What you are asked to do
Search the entries for the word "RFID" and report each line that has it.

Material supplied
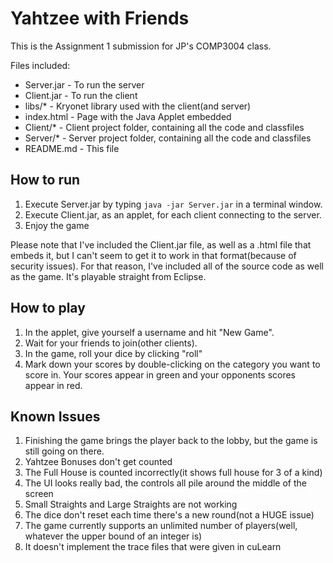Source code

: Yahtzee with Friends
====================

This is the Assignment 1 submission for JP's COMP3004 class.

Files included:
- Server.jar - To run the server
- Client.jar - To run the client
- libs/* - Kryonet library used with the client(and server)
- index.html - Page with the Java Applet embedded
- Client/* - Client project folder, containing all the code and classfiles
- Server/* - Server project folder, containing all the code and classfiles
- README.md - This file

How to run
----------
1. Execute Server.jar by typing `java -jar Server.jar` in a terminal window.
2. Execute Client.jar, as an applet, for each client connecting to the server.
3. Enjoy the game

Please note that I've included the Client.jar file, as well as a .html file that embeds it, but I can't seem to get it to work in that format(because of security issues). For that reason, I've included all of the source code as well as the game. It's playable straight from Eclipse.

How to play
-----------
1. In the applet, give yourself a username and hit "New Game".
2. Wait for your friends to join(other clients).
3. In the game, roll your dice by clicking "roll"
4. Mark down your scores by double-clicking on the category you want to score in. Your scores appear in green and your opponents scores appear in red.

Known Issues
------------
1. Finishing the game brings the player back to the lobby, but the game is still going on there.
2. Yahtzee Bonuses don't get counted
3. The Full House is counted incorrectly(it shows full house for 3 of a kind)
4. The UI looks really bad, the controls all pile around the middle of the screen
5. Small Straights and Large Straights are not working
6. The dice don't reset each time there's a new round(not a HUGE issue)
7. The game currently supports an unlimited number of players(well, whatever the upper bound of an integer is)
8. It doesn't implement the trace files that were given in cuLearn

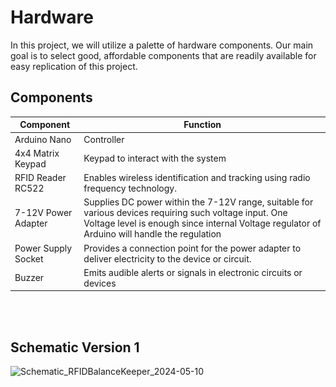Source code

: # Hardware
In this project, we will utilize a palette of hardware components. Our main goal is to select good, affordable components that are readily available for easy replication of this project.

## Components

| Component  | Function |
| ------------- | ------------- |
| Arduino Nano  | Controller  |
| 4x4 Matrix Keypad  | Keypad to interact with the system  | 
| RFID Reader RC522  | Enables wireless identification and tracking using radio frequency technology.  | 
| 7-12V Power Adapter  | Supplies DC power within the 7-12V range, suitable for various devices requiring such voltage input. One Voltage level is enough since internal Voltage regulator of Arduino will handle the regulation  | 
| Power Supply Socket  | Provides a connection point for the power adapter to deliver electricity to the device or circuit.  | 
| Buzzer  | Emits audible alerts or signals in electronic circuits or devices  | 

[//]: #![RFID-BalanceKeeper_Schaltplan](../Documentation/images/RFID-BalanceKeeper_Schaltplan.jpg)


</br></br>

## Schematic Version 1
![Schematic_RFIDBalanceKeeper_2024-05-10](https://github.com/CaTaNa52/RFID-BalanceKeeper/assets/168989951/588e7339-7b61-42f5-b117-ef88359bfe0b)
---
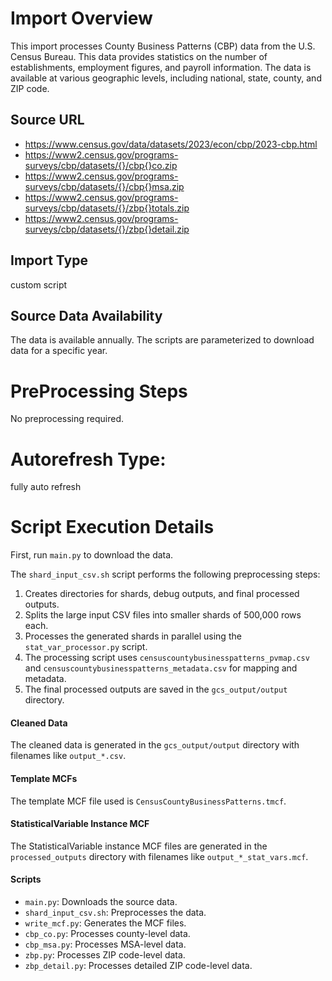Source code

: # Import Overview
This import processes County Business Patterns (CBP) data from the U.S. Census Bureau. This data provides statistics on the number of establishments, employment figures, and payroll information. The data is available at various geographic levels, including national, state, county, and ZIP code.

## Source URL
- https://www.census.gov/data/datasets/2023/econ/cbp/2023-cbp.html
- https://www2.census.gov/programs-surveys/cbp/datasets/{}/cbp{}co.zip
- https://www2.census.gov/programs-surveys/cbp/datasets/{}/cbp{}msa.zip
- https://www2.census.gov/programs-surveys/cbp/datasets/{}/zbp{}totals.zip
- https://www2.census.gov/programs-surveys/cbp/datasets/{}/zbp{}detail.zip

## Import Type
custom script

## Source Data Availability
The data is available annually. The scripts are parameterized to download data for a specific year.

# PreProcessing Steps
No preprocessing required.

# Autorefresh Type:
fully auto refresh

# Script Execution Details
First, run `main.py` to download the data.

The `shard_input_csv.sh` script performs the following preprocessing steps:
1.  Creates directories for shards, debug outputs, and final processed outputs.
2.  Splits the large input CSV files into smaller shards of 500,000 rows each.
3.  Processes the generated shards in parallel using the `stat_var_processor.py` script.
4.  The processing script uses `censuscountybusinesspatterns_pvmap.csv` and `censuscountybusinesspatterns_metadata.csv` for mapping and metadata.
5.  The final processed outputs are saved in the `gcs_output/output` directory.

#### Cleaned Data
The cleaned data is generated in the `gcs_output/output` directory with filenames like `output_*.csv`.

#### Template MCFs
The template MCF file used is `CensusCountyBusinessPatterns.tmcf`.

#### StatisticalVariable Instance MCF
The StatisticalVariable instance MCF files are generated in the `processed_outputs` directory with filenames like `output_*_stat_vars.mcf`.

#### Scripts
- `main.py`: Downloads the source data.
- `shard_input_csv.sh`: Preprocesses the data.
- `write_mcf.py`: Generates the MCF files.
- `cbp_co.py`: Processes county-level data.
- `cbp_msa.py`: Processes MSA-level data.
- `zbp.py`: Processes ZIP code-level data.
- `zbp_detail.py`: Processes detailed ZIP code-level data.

Problem solution
| RFID Reader RC522  | Enables wireless identification and tracking using radio frequency technology.  | 
[//]: #![RFID-BalanceKeeper_Schaltplan](../Documentation/images/RFID-BalanceKeeper_Schaltplan.jpg)
![Schematic_RFIDBalanceKeeper_2024-05-10](https://github.com/CaTaNa52/RFID-BalanceKeeper/assets/168989951/588e7339-7b61-42f5-b117-ef88359bfe0b)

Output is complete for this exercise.